Refaire un journal populaire à prix populaire n’est sans doute plus possible. J’achète encore moins Le Monde depuis son augmentation mais cela me reporte davantage vers Aujourd’hui que vers Libération, sauf si mon trajet de transports en commun était plus long que d’habitude. Sinon, la différence de traitement de l’info est bien faible. Ah, si, parfois nous avons quelques voix intéressantes autorisées qui s’expriment, comme dans Le Monde.

Finalement, s’il faut sauver quelque chose, c’est peut-être Politis.
http://www.pour-politis.org/
Qui s’en soucie ?
Certes, j’hésite un peu (ancien aussi de Politique Hebdo, j’avais soutenu le successeur, en prenant des action
s). À quoi bon ? Mais, finalement, il y a des priorités, et là, cela semble gagnable.

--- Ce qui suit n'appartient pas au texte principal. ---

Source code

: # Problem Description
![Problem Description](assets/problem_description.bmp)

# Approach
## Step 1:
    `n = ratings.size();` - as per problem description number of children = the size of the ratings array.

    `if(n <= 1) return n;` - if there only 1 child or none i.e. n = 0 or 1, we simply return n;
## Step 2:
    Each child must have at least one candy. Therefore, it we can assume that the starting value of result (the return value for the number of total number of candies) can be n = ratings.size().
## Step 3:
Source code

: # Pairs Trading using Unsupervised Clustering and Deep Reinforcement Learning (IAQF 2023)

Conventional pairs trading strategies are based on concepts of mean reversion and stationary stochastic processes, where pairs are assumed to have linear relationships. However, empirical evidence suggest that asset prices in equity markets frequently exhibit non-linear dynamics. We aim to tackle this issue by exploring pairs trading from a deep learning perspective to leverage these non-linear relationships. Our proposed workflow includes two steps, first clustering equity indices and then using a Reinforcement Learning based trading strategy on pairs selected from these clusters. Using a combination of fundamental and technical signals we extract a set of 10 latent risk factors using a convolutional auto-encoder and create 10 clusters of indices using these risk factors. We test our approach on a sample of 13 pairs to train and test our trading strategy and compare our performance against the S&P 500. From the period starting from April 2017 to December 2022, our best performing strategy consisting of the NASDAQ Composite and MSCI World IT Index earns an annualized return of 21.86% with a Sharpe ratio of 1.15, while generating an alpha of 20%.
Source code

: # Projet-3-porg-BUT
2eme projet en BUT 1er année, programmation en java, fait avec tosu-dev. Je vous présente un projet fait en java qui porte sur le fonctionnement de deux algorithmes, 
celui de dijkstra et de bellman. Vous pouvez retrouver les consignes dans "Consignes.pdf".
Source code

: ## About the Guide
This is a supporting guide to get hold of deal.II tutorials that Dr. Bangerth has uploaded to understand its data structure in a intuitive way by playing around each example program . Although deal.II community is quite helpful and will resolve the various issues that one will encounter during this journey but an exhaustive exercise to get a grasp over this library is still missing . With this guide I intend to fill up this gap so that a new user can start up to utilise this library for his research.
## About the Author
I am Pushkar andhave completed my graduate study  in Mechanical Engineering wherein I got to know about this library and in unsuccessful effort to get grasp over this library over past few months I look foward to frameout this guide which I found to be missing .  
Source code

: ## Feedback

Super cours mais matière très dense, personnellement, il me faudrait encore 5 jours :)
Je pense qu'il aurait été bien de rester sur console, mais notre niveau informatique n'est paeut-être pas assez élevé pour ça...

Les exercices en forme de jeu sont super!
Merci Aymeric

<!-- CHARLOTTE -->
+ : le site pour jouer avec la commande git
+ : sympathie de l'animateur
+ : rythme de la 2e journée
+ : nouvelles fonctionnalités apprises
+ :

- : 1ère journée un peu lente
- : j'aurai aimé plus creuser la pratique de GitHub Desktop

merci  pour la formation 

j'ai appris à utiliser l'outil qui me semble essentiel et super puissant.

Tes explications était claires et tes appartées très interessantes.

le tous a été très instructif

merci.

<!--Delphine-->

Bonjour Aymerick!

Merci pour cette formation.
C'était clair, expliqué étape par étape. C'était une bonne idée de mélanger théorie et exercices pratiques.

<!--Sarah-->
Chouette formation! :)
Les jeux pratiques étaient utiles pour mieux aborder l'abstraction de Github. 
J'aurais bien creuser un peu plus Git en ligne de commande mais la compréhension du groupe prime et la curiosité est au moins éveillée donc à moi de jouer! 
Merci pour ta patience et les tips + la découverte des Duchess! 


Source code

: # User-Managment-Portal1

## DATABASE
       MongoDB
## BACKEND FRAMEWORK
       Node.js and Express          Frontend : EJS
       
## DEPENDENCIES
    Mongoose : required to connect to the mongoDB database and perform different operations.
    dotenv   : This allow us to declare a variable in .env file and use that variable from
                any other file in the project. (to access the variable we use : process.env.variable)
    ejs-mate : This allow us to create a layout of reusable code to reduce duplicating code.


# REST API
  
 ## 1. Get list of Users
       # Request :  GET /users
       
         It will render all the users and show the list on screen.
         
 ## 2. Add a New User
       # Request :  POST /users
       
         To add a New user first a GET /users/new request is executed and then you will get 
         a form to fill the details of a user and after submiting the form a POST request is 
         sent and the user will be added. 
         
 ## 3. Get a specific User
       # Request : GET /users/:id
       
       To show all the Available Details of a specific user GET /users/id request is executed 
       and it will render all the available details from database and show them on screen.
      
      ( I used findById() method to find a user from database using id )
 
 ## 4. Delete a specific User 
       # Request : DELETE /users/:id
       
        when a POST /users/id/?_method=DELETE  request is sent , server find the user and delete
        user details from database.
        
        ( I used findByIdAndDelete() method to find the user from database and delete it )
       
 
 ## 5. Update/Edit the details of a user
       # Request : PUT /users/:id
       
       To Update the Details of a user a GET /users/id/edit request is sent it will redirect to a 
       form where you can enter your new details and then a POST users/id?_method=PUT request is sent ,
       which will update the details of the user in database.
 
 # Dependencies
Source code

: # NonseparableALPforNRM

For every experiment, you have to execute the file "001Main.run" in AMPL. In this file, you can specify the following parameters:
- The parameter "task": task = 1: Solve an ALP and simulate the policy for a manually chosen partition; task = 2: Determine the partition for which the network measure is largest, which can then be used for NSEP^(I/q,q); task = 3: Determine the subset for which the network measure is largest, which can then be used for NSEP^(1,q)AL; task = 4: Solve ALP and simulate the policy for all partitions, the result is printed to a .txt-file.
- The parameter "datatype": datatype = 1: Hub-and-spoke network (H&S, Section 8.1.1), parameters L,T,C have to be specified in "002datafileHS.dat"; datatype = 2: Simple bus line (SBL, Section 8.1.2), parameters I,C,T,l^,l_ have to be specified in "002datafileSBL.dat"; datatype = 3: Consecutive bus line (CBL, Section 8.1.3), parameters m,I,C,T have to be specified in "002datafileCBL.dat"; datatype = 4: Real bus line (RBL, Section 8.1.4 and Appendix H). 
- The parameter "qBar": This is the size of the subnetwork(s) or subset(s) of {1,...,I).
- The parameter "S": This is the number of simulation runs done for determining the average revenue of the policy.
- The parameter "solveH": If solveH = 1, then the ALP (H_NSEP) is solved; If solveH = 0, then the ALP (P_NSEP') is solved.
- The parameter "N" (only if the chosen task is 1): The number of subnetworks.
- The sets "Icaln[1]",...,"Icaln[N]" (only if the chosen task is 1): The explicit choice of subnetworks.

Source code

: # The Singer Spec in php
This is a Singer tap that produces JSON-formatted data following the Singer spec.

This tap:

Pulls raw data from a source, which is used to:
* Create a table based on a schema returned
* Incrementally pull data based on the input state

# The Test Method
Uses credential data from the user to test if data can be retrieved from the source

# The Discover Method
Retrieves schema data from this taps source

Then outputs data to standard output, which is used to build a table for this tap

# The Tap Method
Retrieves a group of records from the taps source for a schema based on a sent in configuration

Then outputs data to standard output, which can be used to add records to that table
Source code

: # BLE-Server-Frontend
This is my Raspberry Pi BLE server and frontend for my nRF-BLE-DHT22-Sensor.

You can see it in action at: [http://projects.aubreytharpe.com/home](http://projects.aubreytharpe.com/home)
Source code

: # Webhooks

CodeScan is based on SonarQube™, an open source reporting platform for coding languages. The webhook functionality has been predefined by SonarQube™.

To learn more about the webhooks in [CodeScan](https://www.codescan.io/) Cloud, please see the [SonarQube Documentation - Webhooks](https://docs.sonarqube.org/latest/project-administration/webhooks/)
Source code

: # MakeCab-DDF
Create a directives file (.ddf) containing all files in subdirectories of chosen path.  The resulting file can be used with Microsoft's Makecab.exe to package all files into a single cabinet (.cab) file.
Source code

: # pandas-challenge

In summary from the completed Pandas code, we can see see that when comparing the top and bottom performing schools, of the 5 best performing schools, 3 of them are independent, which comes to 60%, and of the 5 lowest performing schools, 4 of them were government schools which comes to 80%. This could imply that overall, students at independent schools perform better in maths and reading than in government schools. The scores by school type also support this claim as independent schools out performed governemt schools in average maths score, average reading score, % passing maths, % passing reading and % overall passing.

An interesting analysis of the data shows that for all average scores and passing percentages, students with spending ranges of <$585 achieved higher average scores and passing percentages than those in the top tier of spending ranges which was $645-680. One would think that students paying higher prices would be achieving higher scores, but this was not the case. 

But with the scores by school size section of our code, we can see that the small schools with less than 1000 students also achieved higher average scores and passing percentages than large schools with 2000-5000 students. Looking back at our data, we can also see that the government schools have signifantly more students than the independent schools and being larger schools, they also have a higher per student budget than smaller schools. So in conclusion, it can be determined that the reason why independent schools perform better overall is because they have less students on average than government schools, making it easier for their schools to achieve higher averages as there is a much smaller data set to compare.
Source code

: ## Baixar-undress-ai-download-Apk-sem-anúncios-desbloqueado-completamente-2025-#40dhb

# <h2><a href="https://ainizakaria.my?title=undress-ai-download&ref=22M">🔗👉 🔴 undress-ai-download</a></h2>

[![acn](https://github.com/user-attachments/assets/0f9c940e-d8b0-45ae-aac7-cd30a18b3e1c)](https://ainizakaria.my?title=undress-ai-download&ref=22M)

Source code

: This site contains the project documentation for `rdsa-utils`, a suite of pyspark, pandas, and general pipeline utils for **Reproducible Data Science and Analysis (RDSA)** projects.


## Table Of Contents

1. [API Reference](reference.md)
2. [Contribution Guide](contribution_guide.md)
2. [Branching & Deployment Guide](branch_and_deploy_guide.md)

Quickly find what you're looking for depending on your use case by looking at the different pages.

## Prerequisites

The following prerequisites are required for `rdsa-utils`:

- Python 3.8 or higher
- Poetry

Pour l’ext-Libé, j’attends plus d’arguments pour m’en convaincre.

Pourquoi pas un café média à Paris ?

Quant à l’article d’Eric Jozsef sur Battisti, il aurait pu paraître dans Le Figaro ou dans Minute.
“La violence inouïe autant que l’incosnsitance idéologique des PAC et,….”.
A partir de quel savoir s’autorise E. Jozsef pour clore ainsi son article ? Connaît-il seulement la situation de l’Italie dans ces années là et les manipulations des services secrets liés à la CIA et à l’extrême droite ?

Un débat à Paris, dans le cadre d’un café-média ou d’autre chose, est effectivement une bonne idée. On y travaille, et si tout se passe bien, on vous annonce quelque chose pour le début de la semaine prochaine.